* **What you will do**
Each line below that contains the word "standardized" must be copied.

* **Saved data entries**
[Start of section]

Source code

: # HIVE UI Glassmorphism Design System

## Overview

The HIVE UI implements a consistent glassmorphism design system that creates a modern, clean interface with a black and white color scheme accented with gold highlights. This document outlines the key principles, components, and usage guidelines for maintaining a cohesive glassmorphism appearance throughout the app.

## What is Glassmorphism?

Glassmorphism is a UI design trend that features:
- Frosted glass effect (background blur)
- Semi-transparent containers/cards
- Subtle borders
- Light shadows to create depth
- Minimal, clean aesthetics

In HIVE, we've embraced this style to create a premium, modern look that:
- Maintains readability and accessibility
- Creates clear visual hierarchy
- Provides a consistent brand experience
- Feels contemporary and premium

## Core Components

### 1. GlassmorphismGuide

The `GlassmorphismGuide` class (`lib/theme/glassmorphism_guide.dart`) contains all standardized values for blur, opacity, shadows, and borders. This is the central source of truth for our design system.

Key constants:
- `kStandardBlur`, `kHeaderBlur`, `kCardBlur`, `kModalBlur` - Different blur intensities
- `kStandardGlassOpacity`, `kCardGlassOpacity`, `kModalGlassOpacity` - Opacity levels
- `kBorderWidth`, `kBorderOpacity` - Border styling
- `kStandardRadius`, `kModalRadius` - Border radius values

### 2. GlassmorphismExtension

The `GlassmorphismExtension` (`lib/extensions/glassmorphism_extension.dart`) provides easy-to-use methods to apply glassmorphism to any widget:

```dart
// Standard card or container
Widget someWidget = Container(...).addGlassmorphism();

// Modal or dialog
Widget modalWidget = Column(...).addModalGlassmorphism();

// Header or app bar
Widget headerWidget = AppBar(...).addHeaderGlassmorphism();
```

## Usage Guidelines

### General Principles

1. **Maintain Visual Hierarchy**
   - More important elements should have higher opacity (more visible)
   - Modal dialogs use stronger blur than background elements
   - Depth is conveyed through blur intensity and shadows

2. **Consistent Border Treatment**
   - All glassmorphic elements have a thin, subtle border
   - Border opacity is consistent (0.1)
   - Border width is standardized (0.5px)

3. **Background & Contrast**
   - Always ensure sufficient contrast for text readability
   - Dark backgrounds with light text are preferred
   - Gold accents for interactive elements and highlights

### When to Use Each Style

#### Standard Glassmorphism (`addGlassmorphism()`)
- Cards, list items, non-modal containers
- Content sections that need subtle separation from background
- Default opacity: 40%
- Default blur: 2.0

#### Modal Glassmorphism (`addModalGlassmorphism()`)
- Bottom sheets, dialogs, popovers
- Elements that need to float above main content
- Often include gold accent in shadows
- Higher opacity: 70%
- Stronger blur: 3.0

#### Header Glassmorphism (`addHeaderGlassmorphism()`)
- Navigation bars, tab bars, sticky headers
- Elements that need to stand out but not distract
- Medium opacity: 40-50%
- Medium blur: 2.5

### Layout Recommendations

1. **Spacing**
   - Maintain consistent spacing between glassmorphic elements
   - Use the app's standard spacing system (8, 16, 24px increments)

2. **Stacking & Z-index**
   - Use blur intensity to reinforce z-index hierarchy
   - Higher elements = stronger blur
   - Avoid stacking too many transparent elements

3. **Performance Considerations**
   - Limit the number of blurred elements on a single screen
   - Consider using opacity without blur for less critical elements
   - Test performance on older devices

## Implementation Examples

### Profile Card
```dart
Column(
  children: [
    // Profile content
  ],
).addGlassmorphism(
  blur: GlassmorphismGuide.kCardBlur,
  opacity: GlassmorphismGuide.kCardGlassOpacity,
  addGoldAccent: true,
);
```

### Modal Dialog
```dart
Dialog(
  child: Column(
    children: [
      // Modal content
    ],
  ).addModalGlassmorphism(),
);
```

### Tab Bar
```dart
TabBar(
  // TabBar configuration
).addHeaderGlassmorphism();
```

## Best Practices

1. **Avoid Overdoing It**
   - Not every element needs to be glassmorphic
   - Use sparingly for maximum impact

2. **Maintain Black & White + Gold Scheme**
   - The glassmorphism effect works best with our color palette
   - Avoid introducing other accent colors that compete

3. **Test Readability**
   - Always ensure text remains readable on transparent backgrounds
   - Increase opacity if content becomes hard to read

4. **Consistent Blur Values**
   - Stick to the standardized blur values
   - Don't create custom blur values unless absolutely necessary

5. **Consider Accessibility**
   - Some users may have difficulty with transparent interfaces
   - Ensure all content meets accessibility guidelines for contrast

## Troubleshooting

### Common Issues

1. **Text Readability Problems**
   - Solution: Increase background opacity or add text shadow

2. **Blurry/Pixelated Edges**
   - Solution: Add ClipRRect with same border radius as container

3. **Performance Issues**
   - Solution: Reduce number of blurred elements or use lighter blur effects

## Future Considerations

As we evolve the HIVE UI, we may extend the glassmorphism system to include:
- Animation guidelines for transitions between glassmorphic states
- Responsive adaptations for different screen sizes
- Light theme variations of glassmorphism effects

[End of section]

* **Exercise response**
The `GlassmorphismGuide` class (`lib/theme/glassmorphism_guide.dart`) contains all standardized values for blur, opacity, shadows, and borders. This is the central source of truth for our design system.
   - Border width is standardized (0.5px)
   - Stick to the standardized blur values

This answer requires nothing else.